DER SCHÖNOFEN

Auf der Strasserhalt am Gösel in den Lavanttaler Bergen erhebt sich der "Schönofen". Dort waren einst zur Sommerszeit Knechte und Dirnen mit der Mahd beschäftigt. Während der Mittagszeit stieg eine junge Dirne zum Schönofen hinauf, von dem man eine herrliche Aussicht ins untere Lavanttal hat.
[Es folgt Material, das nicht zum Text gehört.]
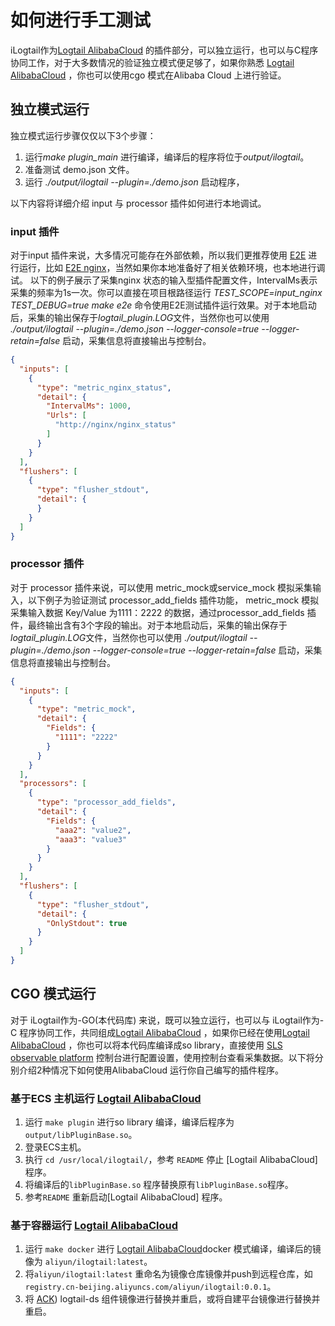 # 如何进行手工测试

iLogtail作为[Logtail AlibabaCloud](https://help.aliyun.com/document_detail/28979.html)
的插件部分，可以独立运行，也可以与C程序协同工作，对于大多数情况的验证独立模式便足够了，如果你熟悉 [Logtail AlibabaCloud](https://help.aliyun.com/document_detail/28979.html)
，你也可以使用cgo 模式在Alibaba Cloud 上进行验证。

## 独立模式运行

独立模式运行步骤仅仅以下3个步骤：

1. 运行*make plugin_main* 进行编译，编译后的程序将位于*output/ilogtail*。
2. 准备测试 demo.json 文件。
3. 运行 *./output/ilogtail --plugin=./demo.json* 启动程序，

以下内容将详细介绍 input 与 processor 插件如何进行本地调试。

### input 插件

对于input 插件来说，大多情况可能存在外部依赖，所以我们更推荐使用 [E2E](../../../test/README.md)
进行运行，比如 [E2E nginx](../../../test/case/behavior/input_nginx)，当然如果你本地准备好了相关依赖环境，也本地进行调试。 以下的例子展示了采集nginx
状态的输入型插件配置文件，IntervalMs表示采集的频率为1s一次。你可以直接在项目根路径运行 *TEST_SCOPE=input_nginx TEST_DEBUG=true make e2e*
命令使用E2E测试插件运行效果。对于本地启动后，采集的输出保存于*logtail_plugin.LOG*文件，当然你也可以使用
*./output/ilogtail --plugin=./demo.json --logger-console=true --logger-retain=false* 启动，采集信息将直接输出与控制台。

```json
{
  "inputs": [
    {
      "type": "metric_nginx_status",
      "detail": {
        "IntervalMs": 1000,
        "Urls": [
          "http://nginx/nginx_status"
        ]
      }
    }
  ],
  "flushers": [
    {
      "type": "flusher_stdout",
      "detail": {
      }
    }
  ]
}
```

### processor 插件

对于 processor 插件来说，可以使用 metric_mock或service_mock 模拟采集输入，以下例子为验证测试 processor_add_fields 插件功能， metric_mock 模拟采集输入数据
Key/Value 为1111：2222 的数据，通过processor_add_fields 插件，最终输出含有3个字段的输出。对于本地启动后，采集的输出保存于*logtail_plugin.LOG*文件，当然你也可以使用
*./output/ilogtail --plugin=./demo.json --logger-console=true --logger-retain=false* 启动，采集信息将直接输出与控制台。

```json
{
  "inputs": [
    {
      "type": "metric_mock",
      "detail": {
        "Fields": {
          "1111": "2222"
        }
      }
    }
  ],
  "processors": [
    {
      "type": "processor_add_fields",
      "detail": {
        "Fields": {
          "aaa2": "value2",
          "aaa3": "value3"
        }
      }
    }
  ],
  "flushers": [
    {
      "type": "flusher_stdout",
      "detail": {
        "OnlyStdout": true
      }
    }
  ]
}

```

## CGO 模式运行

对于 iLogtail作为-GO(本代码库) 来说，既可以独立运行，也可以与 iLogtail作为-C
程序协同工作，共同组成[Logtail AlibabaCloud](https://help.aliyun.com/document_detail/28979.html)
，如果你已经在使用[Logtail AlibabaCloud](https://help.aliyun.com/document_detail/28979.html) ，你也可以将本代码库编译成so
library，直接使用 [SLS observable platform](https://www.aliyun.com/product/sls)
控制台进行配置设置，使用控制台查看采集数据。以下将分别介绍2种情况下如何使用AlibabaCloud 运行你自己编写的插件程序。

### 基于ECS 主机运行 [Logtail AlibabaCloud](https://help.aliyun.com/document_detail/28979.html)
1. 运行 `make plugin` 进行so library 编译，编译后程序为 `output/libPluginBase.so`。
2. 登录ECS主机。
3. 执行 `cd /usr/local/ilogtail/`，参考 `README` 停止 [Logtail AlibabaCloud] 程序。
4. 将编译后的`libPluginBase.so` 程序替换原有`libPluginBase.so`程序。
5. 参考`README` 重新启动[Logtail AlibabaCloud] 程序。

### 基于容器运行 [Logtail AlibabaCloud](https://help.aliyun.com/document_detail/28979.html)
1. 运行 `make docker` 进行 [Logtail AlibabaCloud](https://help.aliyun.com/document_detail/28979.html)docker 模式编译，编译后的镜像为 `aliyun/ilogtail:latest`。
2. 将`aliyun/ilogtail:latest` 重命名为镜像仓库镜像并push到远程仓库，如 `registry.cn-beijing.aliyuncs.com/aliyun/ilogtail:0.0.1`。
3. 将 [ACK](https://www.aliyun.com/product/list/alibabacloudnative)) logtail-ds 组件镜像进行替换并重启，或将自建平台镜像进行替换并重启。
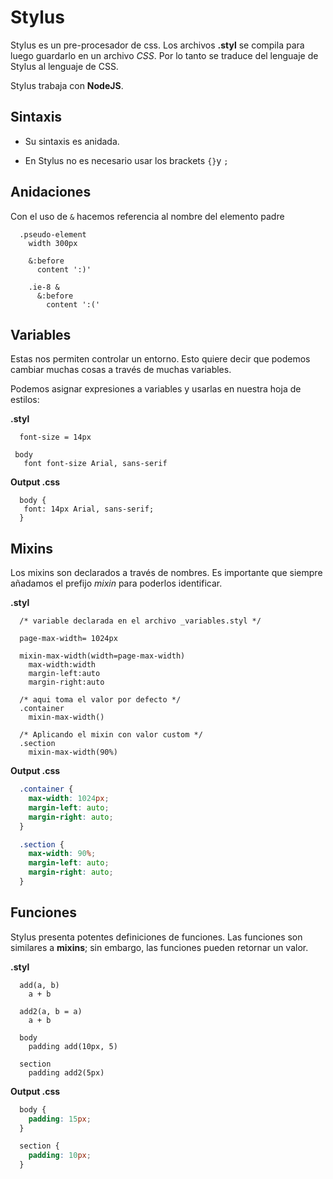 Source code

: # Stylus

Stylus es un pre-procesador de css. Los archivos **.styl** se compila para luego guardarlo en un archivo _CSS_. Por lo tanto se traduce del lenguaje de Stylus al lenguaje de CSS.

Stylus trabaja con **NodeJS**.

## Sintaxis

+ Su sintaxis es anidada.

+ En Stylus no es necesario usar los brackets ``{}``y ``;``

## Anidaciones

Con el uso de ``&`` hacemos referencia al nombre del elemento padre

```styl
  .pseudo-element
    width 300px

    &:before
      content ':)'
    
    .ie-8 &
      &:before
        content ':('
```

## Variables

Estas nos permiten controlar un entorno. Esto quiere decir que podemos cambiar muchas cosas a través de muchas variables.

Podemos asignar expresiones a variables y usarlas en nuestra hoja de estilos:

**.styl**

```styl
  font-size = 14px

 body
   font font-size Arial, sans-serif
```

**Output .css**

```styl
  body {
   font: 14px Arial, sans-serif;
  }
```

## Mixins

Los mixins son declarados a través de nombres. Es importante que siempre añadamos el prefijo _mixin_ para poderlos identificar.

**.styl**

```styl
  /* variable declarada en el archivo _variables.styl */

  page-max-width= 1024px

  mixin-max-width(width=page-max-width)
    max-width:width
    margin-left:auto
    margin-right:auto

  /* aqui toma el valor por defecto */
  .container
    mixin-max-width()

  /* Aplicando el mixin con valor custom */
  .section
    mixin-max-width(90%)
```

**Output .css**

```css
  .container {
    max-width: 1024px;
    margin-left: auto;
    margin-right: auto;
  }

  .section {
    max-width: 90%;
    margin-left: auto;
    margin-right: auto;
  }
```
## Funciones

Stylus presenta potentes definiciones de funciones. Las funciones son similares a **mixins**; sin embargo, las funciones pueden retornar un valor.

**.styl**

```styl
  add(a, b)
    a + b

  add2(a, b = a)
    a + b

  body
    padding add(10px, 5)

  section
    padding add2(5px)
```
**Output .css**

```css
  body {
    padding: 15px;
  }

  section {
    padding: 10px; 
  }
``` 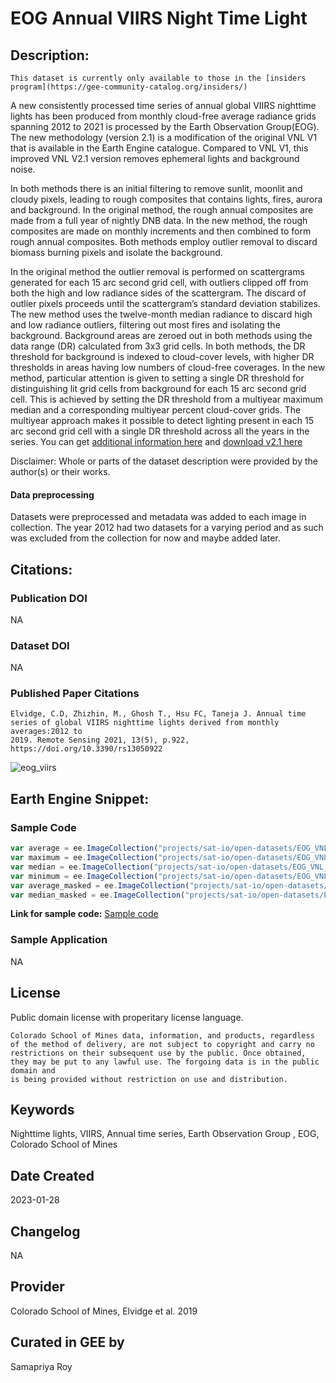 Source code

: 
# EOG Annual VIIRS Night Time Light

## Description:

<div class="result" markdown>

    This dataset is currently only available to those in the [insiders program](https://gee-community-catalog.org/insiders/)

</div>

A new consistently processed time series of annual global VIIRS nighttime lights has been produced from monthly cloud-free average radiance grids spanning 2012 to 2021 is processed by the Earth Observation Group(EOG). The new methodology (version 2.1) is a modification of the original VNL V1 that is available in the Earth Engine catalogue. Compared to VNL V1, this improved VNL V2.1 version removes ephemeral lights and background noise.

In both methods there is an initial filtering to remove sunlit, moonlit and cloudy pixels, leading to rough composites that contains lights, fires, aurora and background. In the original method, the rough annual composites are made from a full year of nightly DNB data. In the new method, the rough composites are made on monthly increments and then combined to form rough annual composites. Both methods employ outlier removal to discard biomass burning pixels and isolate the background.

In the original method the outlier removal is performed on scattergrams generated for each 15 arc second grid cell, with outliers clipped off from both the high and low radiance sides of the scattergram. The discard of outlier pixels proceeds until the scattergram’s standard deviation stabilizes. The new method uses the twelve-month median radiance to discard high and low radiance outliers, filtering out most fires and isolating the background. Background areas are zeroed out in both methods using the data range (DR) calculated from 3x3 grid cells. In both methods, the DR threshold for background is indexed to cloud-cover levels, with higher DR thresholds in areas having low numbers of cloud-free coverages. In the new method, particular attention is given to setting a single DR threshold for distinguishing lit grid cells from background for each 15 arc second grid cell. This is achieved by setting the DR threshold from a multiyear maximum median and a corresponding multiyear percent cloud-cover grids. The multiyear approach makes it possible to detect lighting present in each 15 arc second grid cell with a single DR threshold across all the years in the series. You can get [additional information here](https://eogdata.mines.edu/products/vnl/#annual_v2) and [download v2.1 here](https://eogdata.mines.edu/nighttime_light/annual/v21/)

Disclaimer: Whole or parts of the dataset description were provided by the author(s) or their works.

#### Data preprocessing
Datasets were preprocessed and metadata was added to each image in collection. The year 2012 had two datasets for a varying period and as such was excluded from the collection for now and maybe added later.

## Citations:

### Publication DOI

NA

### Dataset DOI

NA

### Published Paper Citations

```
Elvidge, C.D, Zhizhin, M., Ghosh T., Hsu FC, Taneja J. Annual time series of global VIIRS nighttime lights derived from monthly averages:2012 to
2019. Remote Sensing 2021, 13(5), p.922, https://doi.org/10.3390/rs13050922
```

![eog_viirs](https://user-images.githubusercontent.com/6677629/215304379-2cbf6e19-1c66-4dd5-b974-5db99ba719f6.gif)

## Earth Engine Snippet:

### Sample Code

```js
var average = ee.ImageCollection("projects/sat-io/open-datasets/EOG_VNL_V21/average");
var maximum = ee.ImageCollection("projects/sat-io/open-datasets/EOG_VNL_V21/maximum");
var median = ee.ImageCollection("projects/sat-io/open-datasets/EOG_VNL_V21/median");
var minimum = ee.ImageCollection("projects/sat-io/open-datasets/EOG_VNL_V21/minimum");
var average_masked = ee.ImageCollection("projects/sat-io/open-datasets/EOG_VNL_V21/average_masked");
var median_masked = ee.ImageCollection("projects/sat-io/open-datasets/EOG_VNL_V21/median_masked");
```

**Link for sample code:** [Sample code](https://code.earthengine.google.com/?scriptPath=users/sat-io/awesome-gee-catalog-examples:global-utilities-assets-amenities/EOG-VNL-V21)

### Sample Application

NA

## License

Public domain license with properitary license language.

```
Colorado School of Mines data, information, and products, regardless of the method of delivery, are not subject to copyright and carry no
restrictions on their subsequent use by the public. Once obtained, they may be put to any lawful use. The forgoing data is in the public domain and
is being provided without restriction on use and distribution.
```

## Keywords

Nighttime lights, VIIRS, Annual time series, Earth Observation Group , EOG, Colorado School of Mines

## Date Created

2023-01-28

## Changelog

NA

## Provider

Colorado School of Mines, Elvidge et al. 2019

## Curated in GEE by
Samapriya Roy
Wie sie hinaufkam, gewahrte sie an der Felswand eine kleine, offene Tür. Sie trat durch sie in einen kellerartigen Raum, in dem am Futtertrog zwei schöne Rappen standen und sich am prächtigsten Hafer gütlich taten. Verwundert, wie die Tiere hiehergekommen, nahm sie einige Hände voll Hafer aus der Krippe, steckte ihn in den Sack und ging weiter. Sie kam in ein zweites Gemach, in dem stand eine Truhe, auf der ein schwarzer Hund lag. Daneben lag ein Laib Brot, in dem ein Messer stak. Da erinnerte sich das Mädchen der Sagen von behüteten Schätzen, sowie daran, daß man dem Hunde ein Stück von dem Brote reichen müsse, damit er die Truhe verlasse. Sie schnitt ein tüchtiges Brotstück ab, reichte es dem Hunde und füllte, indes er fraß, aus dem Inhalt der Truhe ihre Schürze. Jetzt wollte das Mädchen den unheimlichen Ort verlassen - aber die Tür war verschlossen. Sie legte sich ins Heu und verfiel in kurzen Schlummer. Als sie erwachte, stand die Tür weit offen, und sie trat ins Freie und wanderte heimwärts.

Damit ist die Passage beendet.